**** Given information ****

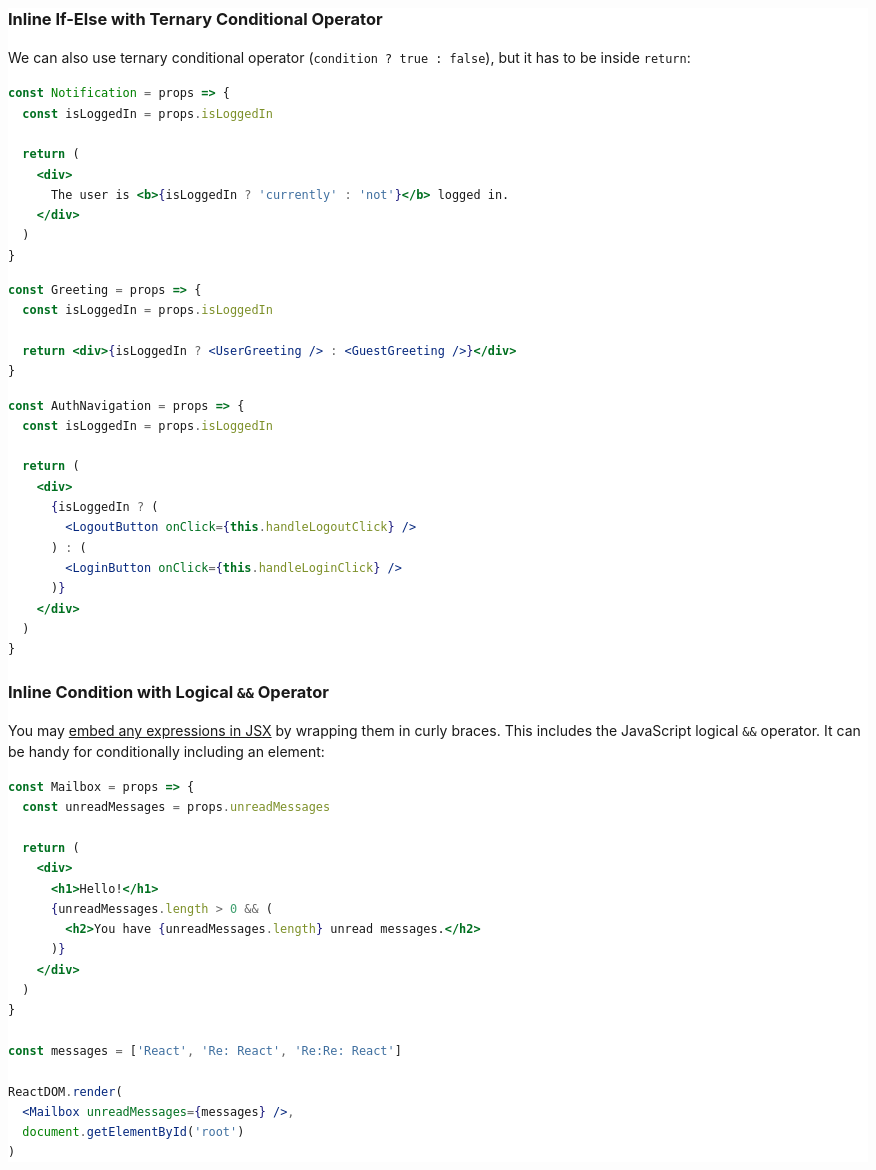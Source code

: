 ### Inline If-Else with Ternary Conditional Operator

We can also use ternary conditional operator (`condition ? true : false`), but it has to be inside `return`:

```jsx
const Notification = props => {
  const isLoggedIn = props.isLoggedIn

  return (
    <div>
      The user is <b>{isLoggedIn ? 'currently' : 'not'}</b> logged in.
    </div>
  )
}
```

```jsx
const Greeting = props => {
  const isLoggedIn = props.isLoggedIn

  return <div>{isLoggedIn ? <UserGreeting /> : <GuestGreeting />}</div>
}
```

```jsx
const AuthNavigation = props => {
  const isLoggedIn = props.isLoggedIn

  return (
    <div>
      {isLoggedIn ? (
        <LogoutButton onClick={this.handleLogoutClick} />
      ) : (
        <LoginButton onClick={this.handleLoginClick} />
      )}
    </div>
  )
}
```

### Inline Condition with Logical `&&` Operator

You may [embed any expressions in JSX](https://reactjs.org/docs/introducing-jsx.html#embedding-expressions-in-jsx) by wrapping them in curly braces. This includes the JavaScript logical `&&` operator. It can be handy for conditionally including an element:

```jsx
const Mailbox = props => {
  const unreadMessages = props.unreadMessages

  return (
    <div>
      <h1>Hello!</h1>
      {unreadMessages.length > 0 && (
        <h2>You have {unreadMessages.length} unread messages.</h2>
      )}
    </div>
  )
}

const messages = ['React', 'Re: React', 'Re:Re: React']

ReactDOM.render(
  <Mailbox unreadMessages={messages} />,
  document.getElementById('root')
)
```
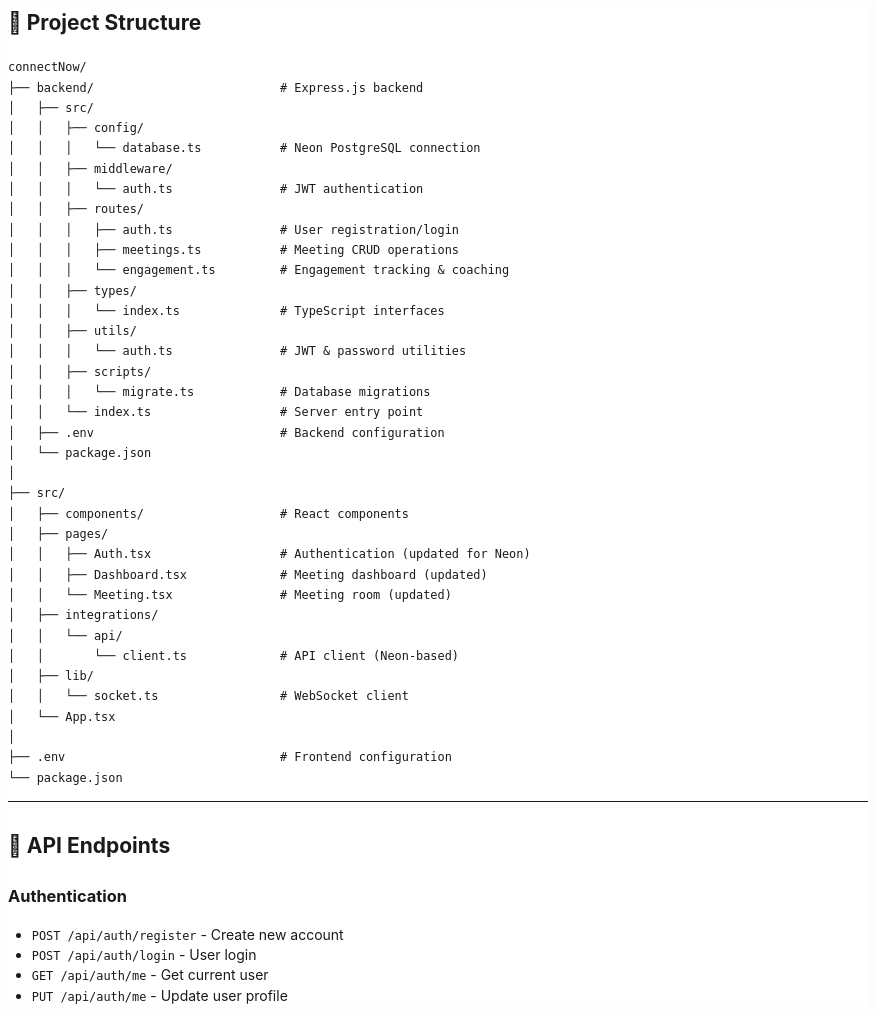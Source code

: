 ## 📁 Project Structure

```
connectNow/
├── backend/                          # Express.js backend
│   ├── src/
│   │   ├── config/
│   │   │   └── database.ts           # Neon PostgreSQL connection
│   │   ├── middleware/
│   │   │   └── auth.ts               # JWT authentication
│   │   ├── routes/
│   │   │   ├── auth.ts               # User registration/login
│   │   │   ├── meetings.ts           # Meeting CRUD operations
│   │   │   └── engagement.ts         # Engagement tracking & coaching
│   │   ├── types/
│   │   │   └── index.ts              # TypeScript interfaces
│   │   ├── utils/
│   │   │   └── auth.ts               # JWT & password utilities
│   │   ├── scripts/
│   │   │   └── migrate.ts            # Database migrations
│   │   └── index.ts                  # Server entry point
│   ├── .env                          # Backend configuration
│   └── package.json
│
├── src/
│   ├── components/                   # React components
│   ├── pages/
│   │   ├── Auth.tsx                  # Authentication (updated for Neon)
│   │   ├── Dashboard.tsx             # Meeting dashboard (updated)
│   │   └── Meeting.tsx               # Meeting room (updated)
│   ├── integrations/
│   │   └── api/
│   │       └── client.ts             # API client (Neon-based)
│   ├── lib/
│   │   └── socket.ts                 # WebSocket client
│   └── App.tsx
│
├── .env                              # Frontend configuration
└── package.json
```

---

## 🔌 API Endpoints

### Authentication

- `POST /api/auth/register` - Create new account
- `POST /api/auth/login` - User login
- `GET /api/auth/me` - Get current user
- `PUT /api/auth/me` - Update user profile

****

### What to do
All lines of the entries containing the string "onClick" must be shown in full.

### Answer section
        <LogoutButton onClick={this.handleLogoutClick} />
        <LoginButton onClick={this.handleLoginClick} />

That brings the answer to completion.